* [WHAT TO WORK ON] Which lines of the data contain the string "Homebrew"? Show each of them.
──────────
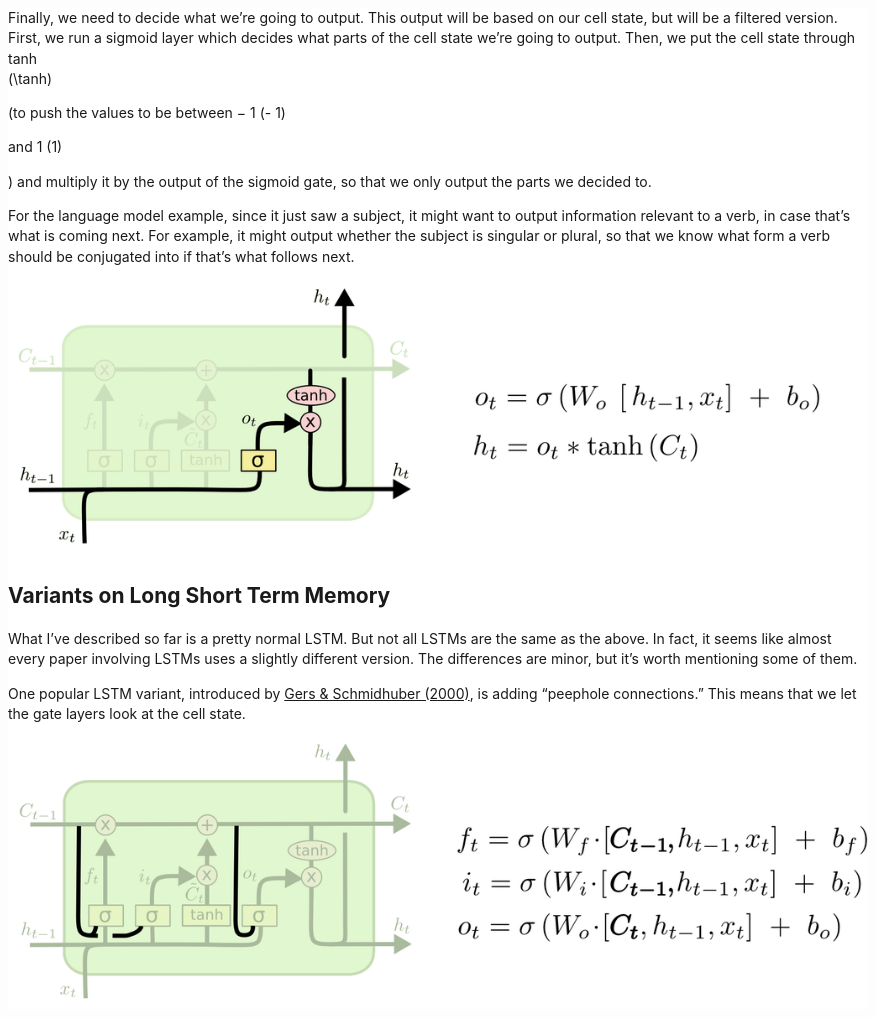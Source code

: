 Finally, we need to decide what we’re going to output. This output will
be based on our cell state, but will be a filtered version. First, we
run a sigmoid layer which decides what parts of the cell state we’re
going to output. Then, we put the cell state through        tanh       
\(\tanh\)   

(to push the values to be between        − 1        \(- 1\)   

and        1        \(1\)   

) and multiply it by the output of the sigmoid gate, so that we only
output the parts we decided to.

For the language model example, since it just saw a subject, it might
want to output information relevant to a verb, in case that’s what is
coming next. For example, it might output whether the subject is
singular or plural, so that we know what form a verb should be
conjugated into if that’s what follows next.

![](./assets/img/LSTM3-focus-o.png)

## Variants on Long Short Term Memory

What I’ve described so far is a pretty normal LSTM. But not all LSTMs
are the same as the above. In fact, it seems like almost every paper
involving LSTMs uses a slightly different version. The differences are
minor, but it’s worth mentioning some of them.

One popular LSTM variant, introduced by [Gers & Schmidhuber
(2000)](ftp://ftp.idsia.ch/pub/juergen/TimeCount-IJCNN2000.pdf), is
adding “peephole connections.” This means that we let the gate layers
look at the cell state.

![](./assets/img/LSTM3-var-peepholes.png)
──────────
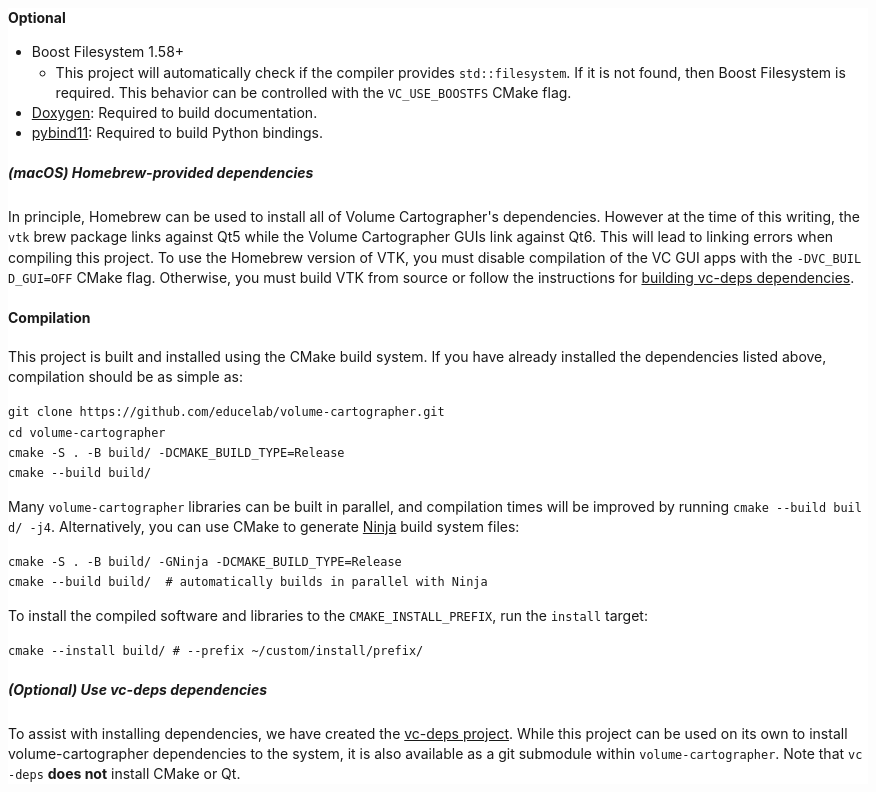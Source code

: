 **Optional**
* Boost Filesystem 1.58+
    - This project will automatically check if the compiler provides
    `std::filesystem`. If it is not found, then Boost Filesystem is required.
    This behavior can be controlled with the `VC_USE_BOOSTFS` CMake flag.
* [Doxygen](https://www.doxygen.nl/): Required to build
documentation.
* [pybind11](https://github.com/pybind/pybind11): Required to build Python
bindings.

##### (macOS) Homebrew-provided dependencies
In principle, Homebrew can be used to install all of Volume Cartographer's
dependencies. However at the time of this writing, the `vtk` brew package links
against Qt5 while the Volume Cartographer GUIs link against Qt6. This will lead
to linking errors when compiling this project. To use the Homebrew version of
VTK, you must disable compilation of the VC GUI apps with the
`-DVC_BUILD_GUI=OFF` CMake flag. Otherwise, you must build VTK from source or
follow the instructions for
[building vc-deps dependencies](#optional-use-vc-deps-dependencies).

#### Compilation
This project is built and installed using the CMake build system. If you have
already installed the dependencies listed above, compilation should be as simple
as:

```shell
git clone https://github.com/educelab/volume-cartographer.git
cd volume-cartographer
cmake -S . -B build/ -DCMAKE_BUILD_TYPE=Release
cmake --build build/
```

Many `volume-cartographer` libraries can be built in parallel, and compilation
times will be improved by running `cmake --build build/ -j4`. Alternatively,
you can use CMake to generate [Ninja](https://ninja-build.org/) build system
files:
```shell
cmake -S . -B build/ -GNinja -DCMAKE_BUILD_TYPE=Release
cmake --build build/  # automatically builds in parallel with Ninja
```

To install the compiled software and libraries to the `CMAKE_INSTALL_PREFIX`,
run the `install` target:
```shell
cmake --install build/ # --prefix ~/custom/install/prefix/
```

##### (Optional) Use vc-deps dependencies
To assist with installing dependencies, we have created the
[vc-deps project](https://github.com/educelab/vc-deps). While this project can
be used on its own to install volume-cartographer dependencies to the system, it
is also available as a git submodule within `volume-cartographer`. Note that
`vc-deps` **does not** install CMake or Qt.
──────────
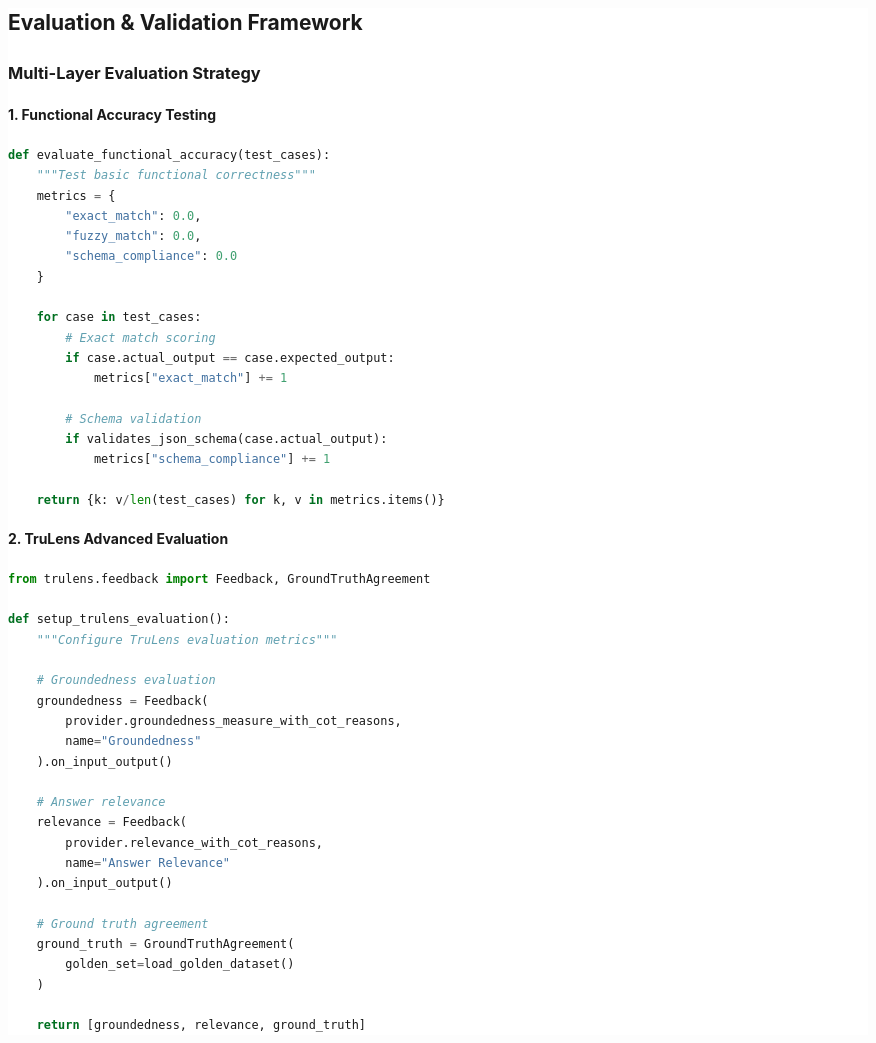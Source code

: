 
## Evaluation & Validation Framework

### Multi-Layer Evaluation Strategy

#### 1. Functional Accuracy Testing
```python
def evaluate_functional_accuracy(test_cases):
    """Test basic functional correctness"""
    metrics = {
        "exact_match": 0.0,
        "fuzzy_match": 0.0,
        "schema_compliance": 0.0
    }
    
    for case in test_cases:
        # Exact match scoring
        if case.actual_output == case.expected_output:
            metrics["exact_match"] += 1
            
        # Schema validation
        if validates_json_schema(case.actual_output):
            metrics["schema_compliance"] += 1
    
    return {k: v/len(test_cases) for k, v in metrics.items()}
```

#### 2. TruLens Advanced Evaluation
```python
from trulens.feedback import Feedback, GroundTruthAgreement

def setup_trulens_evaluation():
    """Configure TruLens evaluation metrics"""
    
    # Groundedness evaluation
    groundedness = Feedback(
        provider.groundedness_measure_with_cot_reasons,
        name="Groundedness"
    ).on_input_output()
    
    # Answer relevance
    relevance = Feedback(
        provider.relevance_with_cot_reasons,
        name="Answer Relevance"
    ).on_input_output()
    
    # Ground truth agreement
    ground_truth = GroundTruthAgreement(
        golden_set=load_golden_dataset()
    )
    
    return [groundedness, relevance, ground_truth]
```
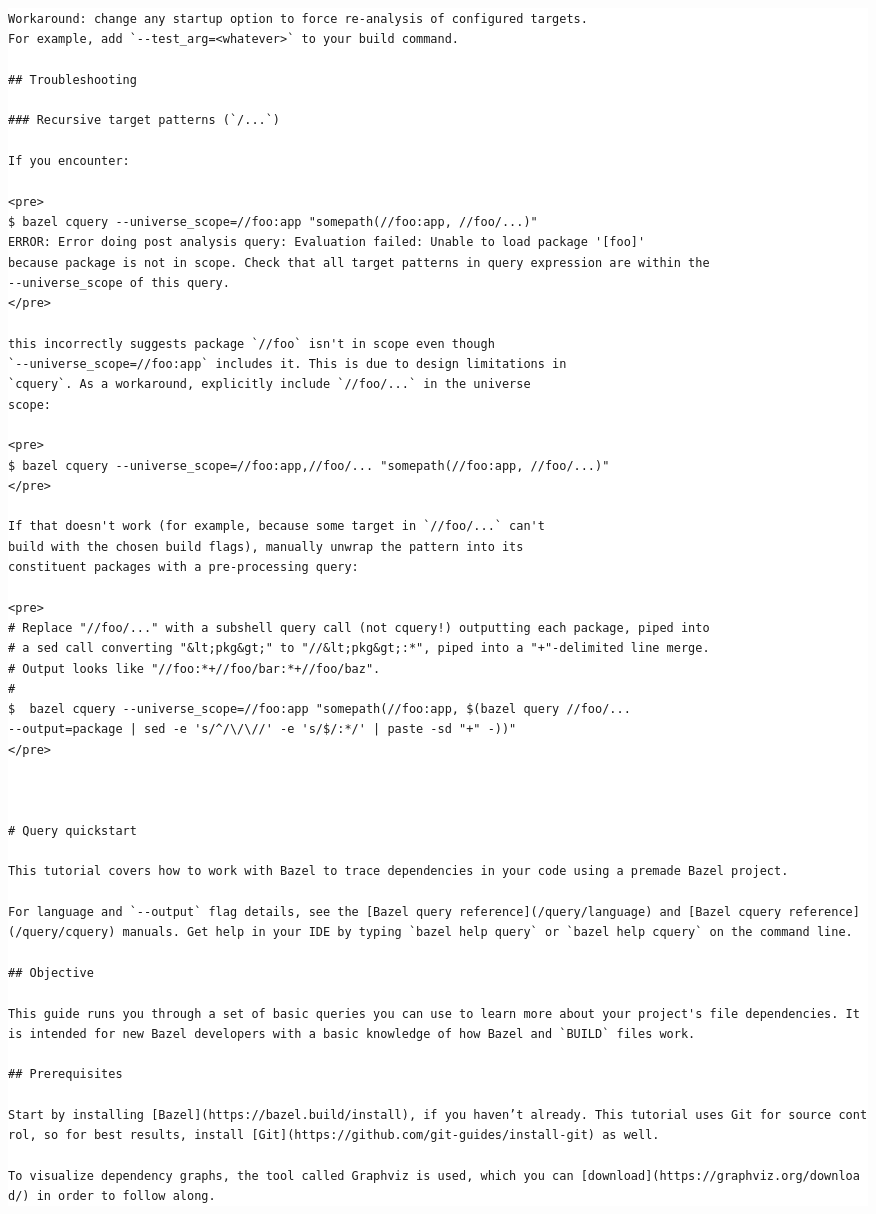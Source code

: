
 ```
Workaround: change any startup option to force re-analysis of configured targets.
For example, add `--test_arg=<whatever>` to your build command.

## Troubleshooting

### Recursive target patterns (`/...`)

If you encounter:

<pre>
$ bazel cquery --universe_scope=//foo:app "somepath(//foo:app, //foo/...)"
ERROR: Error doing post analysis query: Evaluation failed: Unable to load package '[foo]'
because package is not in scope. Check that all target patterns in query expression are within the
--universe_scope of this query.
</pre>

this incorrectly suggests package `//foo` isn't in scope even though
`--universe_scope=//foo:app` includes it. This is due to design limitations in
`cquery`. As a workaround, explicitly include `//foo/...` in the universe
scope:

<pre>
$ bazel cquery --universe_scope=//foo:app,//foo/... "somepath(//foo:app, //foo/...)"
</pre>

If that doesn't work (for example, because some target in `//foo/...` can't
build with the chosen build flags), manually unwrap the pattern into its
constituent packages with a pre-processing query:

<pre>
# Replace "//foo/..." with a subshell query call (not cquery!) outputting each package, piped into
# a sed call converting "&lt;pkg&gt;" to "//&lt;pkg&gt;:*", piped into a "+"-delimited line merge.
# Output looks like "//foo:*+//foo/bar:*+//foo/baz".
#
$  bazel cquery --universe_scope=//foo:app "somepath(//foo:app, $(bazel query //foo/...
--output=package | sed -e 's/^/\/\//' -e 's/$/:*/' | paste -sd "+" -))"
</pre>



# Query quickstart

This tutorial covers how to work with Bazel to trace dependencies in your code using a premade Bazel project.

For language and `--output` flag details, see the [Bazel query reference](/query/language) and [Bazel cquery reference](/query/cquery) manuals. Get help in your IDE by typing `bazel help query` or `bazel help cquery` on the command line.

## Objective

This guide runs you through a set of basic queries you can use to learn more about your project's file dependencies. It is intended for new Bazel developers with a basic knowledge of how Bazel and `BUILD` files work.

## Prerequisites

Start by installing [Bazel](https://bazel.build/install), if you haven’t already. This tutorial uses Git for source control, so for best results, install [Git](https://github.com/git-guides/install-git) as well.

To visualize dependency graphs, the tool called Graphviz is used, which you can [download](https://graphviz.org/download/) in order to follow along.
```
──────────
* [ANSWER TO THIS TASK]
##### (macOS) Homebrew-provided dependencies
In principle, Homebrew can be used to install all of Volume Cartographer's
to linking errors when compiling this project. To use the Homebrew version of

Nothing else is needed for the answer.